Material shown.
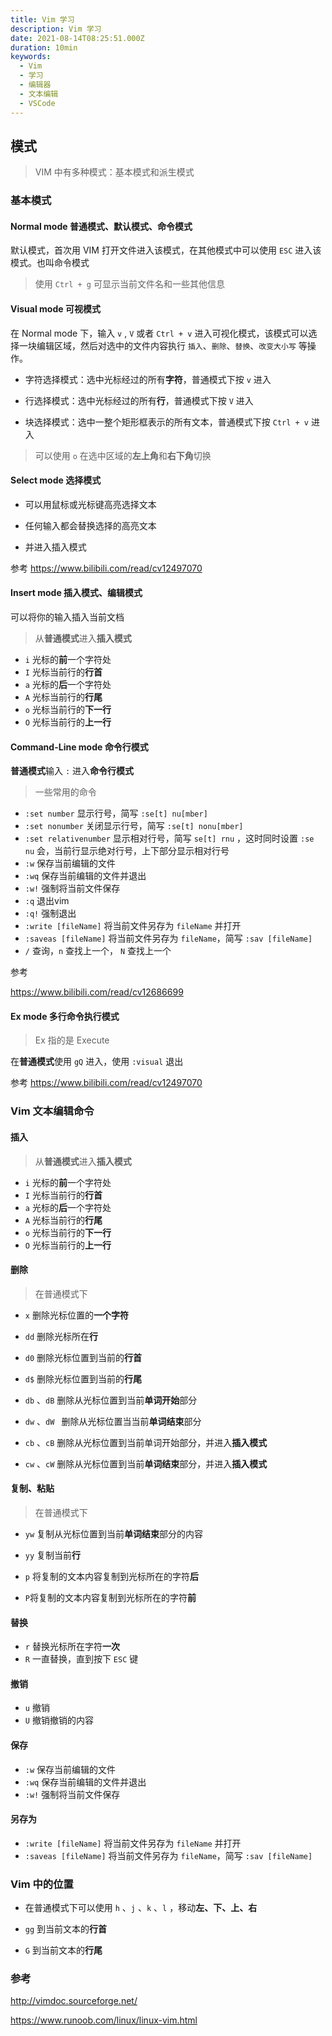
 ```yaml
---
title: Vim 学习
description: Vim 学习
date: 2021-08-14T08:25:51.000Z
duration: 10min
keywords:
  - Vim
  - 学习
  - 编辑器
  - 文本编辑
  - VSCode
---
```


## 模式

> VIM 中有多种模式：基本模式和派生模式

### 基本模式

#### Normal mode 普通模式、默认模式、命令模式

默认模式，首次用 VIM 打开文件进入该模式，在其他模式中可以使用 `ESC` 进入该模式。也叫命令模式

> 使用 `Ctrl + g` 可显示当前文件名和一些其他信息

#### Visual mode 可视模式

在 Normal mode 下，输入 `v` , `V` 或者 `Ctrl + v` 进入可视化模式，该模式可以选择一块编辑区域，然后对选中的文件内容执行 `插入`、`删除`、`替换`、`改变大小写` 等操作。

- 字符选择模式：选中光标经过的所有**字符**，普通模式下按 `v` 进入

- 行选择模式：选中光标经过的所有**行**，普通模式下按 `V` 进入
- 块选择模式：选中一整个矩形框表示的所有文本，普通模式下按 `Ctrl + v` 进入

> 可以使用 `o` 在选中区域的**左上角**和**右下角**切换

#### Select mode 选择模式

- 可以用鼠标或光标键高亮选择文本

- 任何输入都会替换选择的高亮文本

- 并进入插入模式

参考 https://www.bilibili.com/read/cv12497070

#### Insert mode 插入模式、编辑模式

可以将你的输入插入当前文档

> 从**普通模式**进入**插入模式**

- `i` 光标的**前**一个字符处
- `I` 光标当前行的**行首**
- `a` 光标的**后**一个字符处
- `A` 光标当前行的**行尾**
- `o` 光标当前行的**下一行**
- `O` 光标当前行的**上一行**

#### Command-Line mode 命令行模式

**普通模式**输入 `:` 进入**命令行模式**

> 一些常用的命令

- `:set number` 显示行号，简写 `:se[t] nu[mber]`
- `:set nonumber` 关闭显示行号，简写 `:se[t] nonu[mber]`
- `:set relativenumber` 显示相对行号，简写 `se[t] rnu` ，这时同时设置 `:se nu` 会，当前行显示绝对行号，上下部分显示相对行号
- `:w` 保存当前编辑的文件
- `:wq` 保存当前编辑的文件并退出
- `:w!` 强制将当前文件保存
- `:q` 退出vim
- `:q!` 强制退出
- `:write [fileName]` 将当前文件另存为 `fileName` 并打开
- `:saveas [fileName]` 将当前文件另存为 `fileName`，简写 `:sav [fileName]`
- `/` 查询，`n` 查找上一个， `N` 查找上一个

参考

https://www.bilibili.com/read/cv12686699

#### Ex mode 多行命令执行模式

> Ex 指的是 Execute

在**普通模式**使用 `gQ` 进入，使用 `:visual` 退出

参考 https://www.bilibili.com/read/cv12497070

### Vim 文本编辑命令

#### 插入

> 从**普通模式**进入**插入模式**

- `i` 光标的**前**一个字符处
- `I` 光标当前行的**行首**
- `a` 光标的**后**一个字符处
- `A` 光标当前行的**行尾**
- `o` 光标当前行的**下一行**
- `O` 光标当前行的**上一行**

#### 删除

> 在普通模式下

- `x` 删除光标位置的**一个字符**
- `dd` 删除光标所在**行**
- `d0` 删除光标位置到当前的**行首**
- `d$` 删除光标位置到当前的**行尾**
- `db` 、`dB` 删除从光标位置到当前**单词开始**部分
- `dw` 、`dW ` 删除从光标位置当当前**单词结束**部分
- `cb` 、`cB` 删除从光标位置到当前单词开始部分，并进入**插入模式**

- `cw` 、`cW` 删除从光标位置到当前**单词结束**部分，并进入**插入模式**

#### 复制、粘贴

> 在普通模式下

- `yw` 复制从光标位置到当前**单词结束**部分的内容
- `yy` 复制当前**行**

- `p` 将复制的文本内容复制到光标所在的字符**后**
- `P`将复制的文本内容复制到光标所在的字符**前**

#### 替换

- `r` 替换光标所在字符**一次**
- `R` 一直替换，直到按下 `ESC` 键

#### 撤销

- `u` 撤销
- `U` 撤销撤销的内容

#### 保存

- `:w` 保存当前编辑的文件
- `:wq` 保存当前编辑的文件并退出
- `:w!` 强制将当前文件保存

#### 另存为

- `:write [fileName]` 将当前文件另存为 `fileName` 并打开
- `:saveas [fileName]` 将当前文件另存为 `fileName`，简写 `:sav [fileName]`

### Vim 中的位置

- 在普通模式下可以使用 `h` 、`j` 、`k` 、`l` ，移动**左、下、上、右**

- `gg` 到当前文本的**行首**
- `G` 到当前文本的**行尾**

### 参考

http://vimdoc.sourceforge.net/

https://www.runoob.com/linux/linux-vim.html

Problem to work on. Would you output the listing above verbatim, without its pictures?

Solution to this exercise.
 ```yaml
---
title: Vim 学习
description: Vim 学习
date: 2021-08-14T08:25:51.000Z
duration: 10min
keywords:
  - Vim
  - 学习
  - 编辑器
  - 文本编辑
  - VSCode
---
```


## 模式

> VIM 中有多种模式：基本模式和派生模式

### 基本模式

#### Normal mode 普通模式、默认模式、命令模式

默认模式，首次用 VIM 打开文件进入该模式，在其他模式中可以使用 `ESC` 进入该模式。也叫命令模式

> 使用 `Ctrl + g` 可显示当前文件名和一些其他信息

#### Visual mode 可视模式

在 Normal mode 下，输入 `v` , `V` 或者 `Ctrl + v` 进入可视化模式，该模式可以选择一块编辑区域，然后对选中的文件内容执行 `插入`、`删除`、`替换`、`改变大小写` 等操作。

- 字符选择模式：选中光标经过的所有**字符**，普通模式下按 `v` 进入

- 行选择模式：选中光标经过的所有**行**，普通模式下按 `V` 进入
- 块选择模式：选中一整个矩形框表示的所有文本，普通模式下按 `Ctrl + v` 进入

> 可以使用 `o` 在选中区域的**左上角**和**右下角**切换

#### Select mode 选择模式

- 可以用鼠标或光标键高亮选择文本

- 任何输入都会替换选择的高亮文本

- 并进入插入模式

参考 https://www.bilibili.com/read/cv12497070

#### Insert mode 插入模式、编辑模式

可以将你的输入插入当前文档

> 从**普通模式**进入**插入模式**

- `i` 光标的**前**一个字符处
- `I` 光标当前行的**行首**
- `a` 光标的**后**一个字符处
- `A` 光标当前行的**行尾**
- `o` 光标当前行的**下一行**
- `O` 光标当前行的**上一行**

#### Command-Line mode 命令行模式

**普通模式**输入 `:` 进入**命令行模式**

> 一些常用的命令

- `:set number` 显示行号，简写 `:se[t] nu[mber]`
- `:set nonumber` 关闭显示行号，简写 `:se[t] nonu[mber]`
- `:set relativenumber` 显示相对行号，简写 `se[t] rnu` ，这时同时设置 `:se nu` 会，当前行显示绝对行号，上下部分显示相对行号
- `:w` 保存当前编辑的文件
- `:wq` 保存当前编辑的文件并退出
- `:w!` 强制将当前文件保存
- `:q` 退出vim
- `:q!` 强制退出
- `:write [fileName]` 将当前文件另存为 `fileName` 并打开
- `:saveas [fileName]` 将当前文件另存为 `fileName`，简写 `:sav [fileName]`
- `/` 查询，`n` 查找上一个， `N` 查找上一个

参考

https://www.bilibili.com/read/cv12686699

#### Ex mode 多行命令执行模式

> Ex 指的是 Execute

在**普通模式**使用 `gQ` 进入，使用 `:visual` 退出

参考 https://www.bilibili.com/read/cv12497070

### Vim 文本编辑命令

#### 插入

> 从**普通模式**进入**插入模式**

- `i` 光标的**前**一个字符处
- `I` 光标当前行的**行首**
- `a` 光标的**后**一个字符处
- `A` 光标当前行的**行尾**
- `o` 光标当前行的**下一行**
- `O` 光标当前行的**上一行**

#### 删除

> 在普通模式下

- `x` 删除光标位置的**一个字符**
- `dd` 删除光标所在**行**
- `d0` 删除光标位置到当前的**行首**
- `d$` 删除光标位置到当前的**行尾**
- `db` 、`dB` 删除从光标位置到当前**单词开始**部分
- `dw` 、`dW ` 删除从光标位置当当前**单词结束**部分
- `cb` 、`cB` 删除从光标位置到当前单词开始部分，并进入**插入模式**

- `cw` 、`cW` 删除从光标位置到当前**单词结束**部分，并进入**插入模式**

#### 复制、粘贴

> 在普通模式下

- `yw` 复制从光标位置到当前**单词结束**部分的内容
- `yy` 复制当前**行**

- `p` 将复制的文本内容复制到光标所在的字符**后**
- `P`将复制的文本内容复制到光标所在的字符**前**

#### 替换

- `r` 替换光标所在字符**一次**
- `R` 一直替换，直到按下 `ESC` 键

#### 撤销

- `u` 撤销
- `U` 撤销撤销的内容

#### 保存

- `:w` 保存当前编辑的文件
- `:wq` 保存当前编辑的文件并退出
- `:w!` 强制将当前文件保存

#### 另存为

- `:write [fileName]` 将当前文件另存为 `fileName` 并打开
- `:saveas [fileName]` 将当前文件另存为 `fileName`，简写 `:sav [fileName]`

### Vim 中的位置

- 在普通模式下可以使用 `h` 、`j` 、`k` 、`l` ，移动**左、下、上、右**

- `gg` 到当前文本的**行首**
- `G` 到当前文本的**行尾**

### 参考

http://vimdoc.sourceforge.net/

https://www.runoob.com/linux/linux-vim.html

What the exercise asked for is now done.